:: Given data
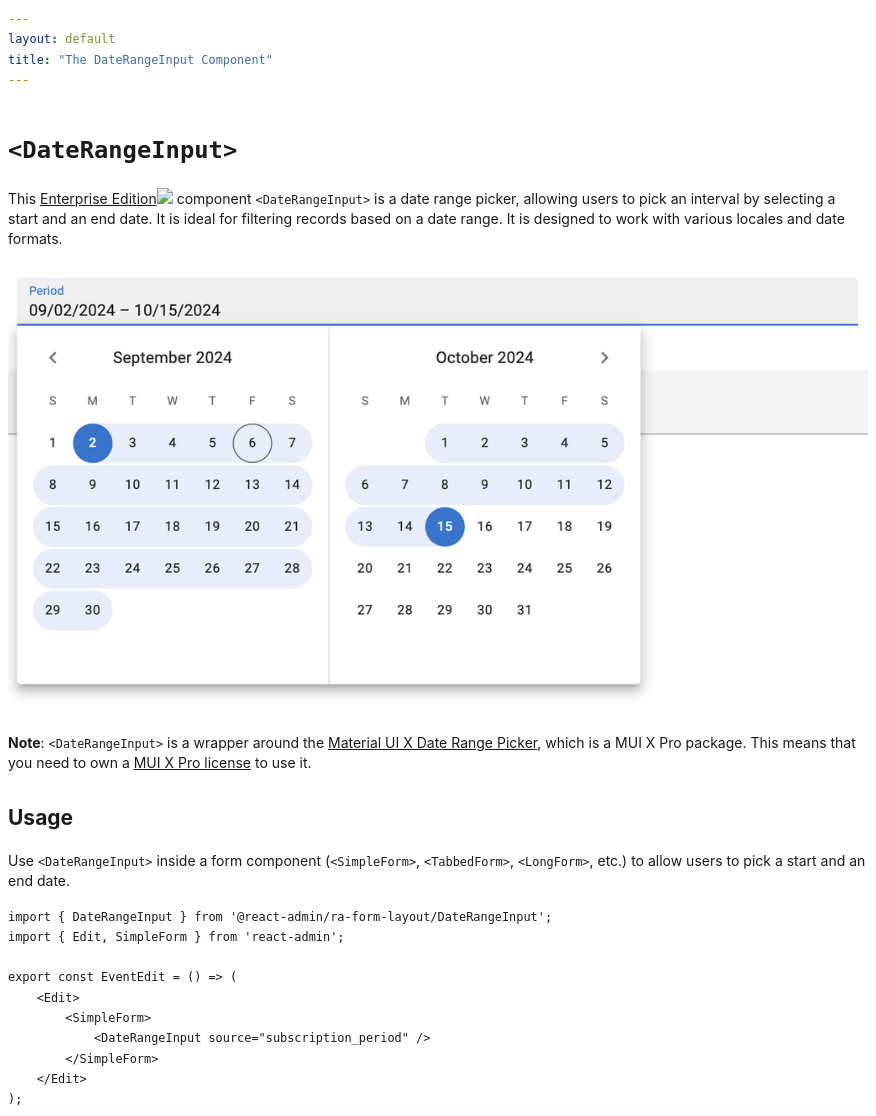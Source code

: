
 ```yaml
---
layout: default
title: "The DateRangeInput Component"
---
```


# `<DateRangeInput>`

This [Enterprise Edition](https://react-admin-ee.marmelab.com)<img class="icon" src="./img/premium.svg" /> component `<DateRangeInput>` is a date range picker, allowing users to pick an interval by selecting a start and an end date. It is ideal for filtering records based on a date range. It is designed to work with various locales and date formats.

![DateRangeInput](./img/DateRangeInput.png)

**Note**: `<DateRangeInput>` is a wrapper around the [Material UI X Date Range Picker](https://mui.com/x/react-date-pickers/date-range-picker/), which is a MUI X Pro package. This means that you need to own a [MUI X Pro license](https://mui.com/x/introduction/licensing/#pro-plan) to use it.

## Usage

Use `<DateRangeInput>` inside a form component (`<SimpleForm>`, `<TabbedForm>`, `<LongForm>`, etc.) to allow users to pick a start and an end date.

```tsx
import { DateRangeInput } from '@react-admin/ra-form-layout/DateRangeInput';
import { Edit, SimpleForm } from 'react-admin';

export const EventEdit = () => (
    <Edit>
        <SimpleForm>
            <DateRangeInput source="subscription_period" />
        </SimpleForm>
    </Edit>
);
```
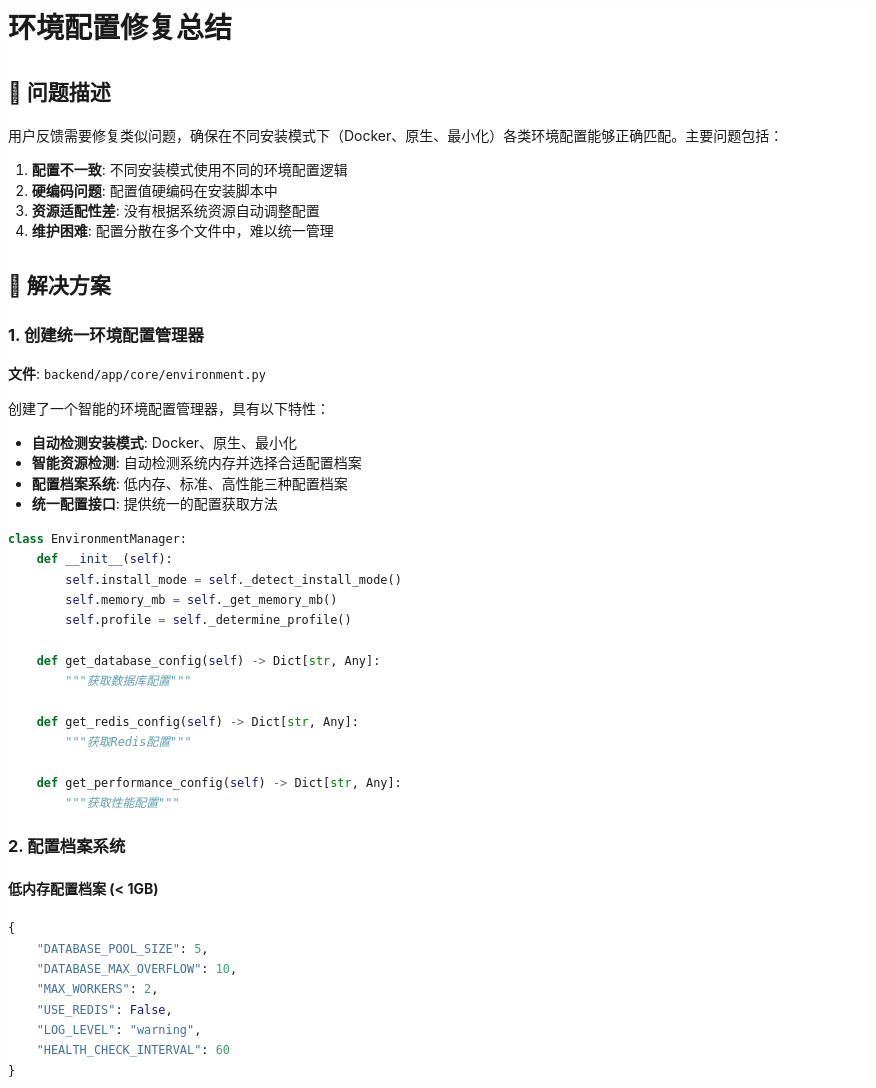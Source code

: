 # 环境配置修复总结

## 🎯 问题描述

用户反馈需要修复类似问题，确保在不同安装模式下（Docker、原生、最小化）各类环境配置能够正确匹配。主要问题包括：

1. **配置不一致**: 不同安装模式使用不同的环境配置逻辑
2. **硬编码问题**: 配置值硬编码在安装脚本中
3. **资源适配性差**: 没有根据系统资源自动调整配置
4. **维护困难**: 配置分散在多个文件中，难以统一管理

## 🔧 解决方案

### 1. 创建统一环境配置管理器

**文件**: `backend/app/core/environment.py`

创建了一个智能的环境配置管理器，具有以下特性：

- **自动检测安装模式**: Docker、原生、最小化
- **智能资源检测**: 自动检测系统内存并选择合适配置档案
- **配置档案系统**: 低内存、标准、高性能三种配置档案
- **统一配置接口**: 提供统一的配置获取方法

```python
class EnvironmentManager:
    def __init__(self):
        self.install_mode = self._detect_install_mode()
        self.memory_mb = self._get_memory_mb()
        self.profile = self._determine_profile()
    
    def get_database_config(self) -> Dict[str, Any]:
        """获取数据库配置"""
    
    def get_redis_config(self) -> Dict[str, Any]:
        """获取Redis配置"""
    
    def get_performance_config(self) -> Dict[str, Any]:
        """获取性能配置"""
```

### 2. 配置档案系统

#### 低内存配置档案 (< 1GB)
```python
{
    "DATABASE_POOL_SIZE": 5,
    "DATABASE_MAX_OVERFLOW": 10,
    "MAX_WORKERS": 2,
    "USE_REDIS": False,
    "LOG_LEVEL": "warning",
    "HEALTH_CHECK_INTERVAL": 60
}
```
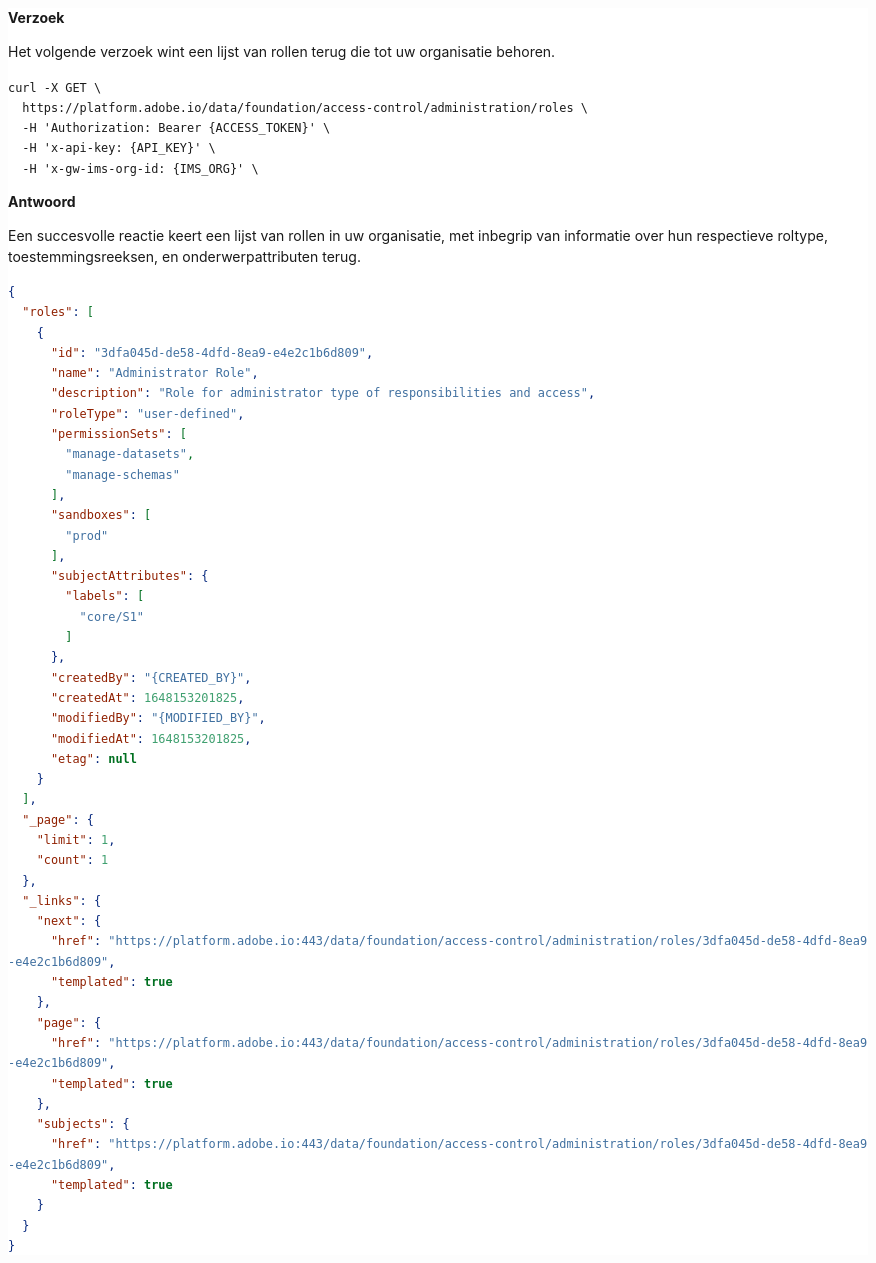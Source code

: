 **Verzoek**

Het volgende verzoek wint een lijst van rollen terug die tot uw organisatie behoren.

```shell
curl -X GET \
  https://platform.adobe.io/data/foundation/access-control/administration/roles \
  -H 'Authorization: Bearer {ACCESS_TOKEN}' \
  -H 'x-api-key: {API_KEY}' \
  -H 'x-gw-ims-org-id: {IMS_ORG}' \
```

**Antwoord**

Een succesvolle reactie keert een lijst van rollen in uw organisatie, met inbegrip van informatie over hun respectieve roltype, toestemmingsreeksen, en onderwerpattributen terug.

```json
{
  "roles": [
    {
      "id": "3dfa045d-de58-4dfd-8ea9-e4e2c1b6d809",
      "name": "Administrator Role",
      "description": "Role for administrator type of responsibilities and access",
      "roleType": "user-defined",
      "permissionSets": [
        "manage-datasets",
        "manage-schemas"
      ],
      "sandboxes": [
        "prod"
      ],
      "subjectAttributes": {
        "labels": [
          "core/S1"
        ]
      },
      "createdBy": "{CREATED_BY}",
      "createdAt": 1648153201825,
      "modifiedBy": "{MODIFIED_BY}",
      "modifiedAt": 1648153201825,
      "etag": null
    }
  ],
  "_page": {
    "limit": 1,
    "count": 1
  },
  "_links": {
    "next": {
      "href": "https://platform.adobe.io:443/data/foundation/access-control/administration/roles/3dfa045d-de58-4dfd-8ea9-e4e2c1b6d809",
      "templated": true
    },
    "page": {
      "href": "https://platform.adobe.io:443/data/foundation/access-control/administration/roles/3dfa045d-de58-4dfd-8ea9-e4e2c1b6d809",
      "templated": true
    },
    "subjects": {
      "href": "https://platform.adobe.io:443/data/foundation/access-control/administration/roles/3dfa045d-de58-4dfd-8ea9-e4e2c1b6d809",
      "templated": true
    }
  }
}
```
::::
» **What the task asks**
Collect every line with the string "import" from the records, and copy each.

» **Solved exercise**
import { DateRangeInput } from '@react-admin/ra-form-layout/DateRangeInput';
import { Edit, SimpleForm } from 'react-admin';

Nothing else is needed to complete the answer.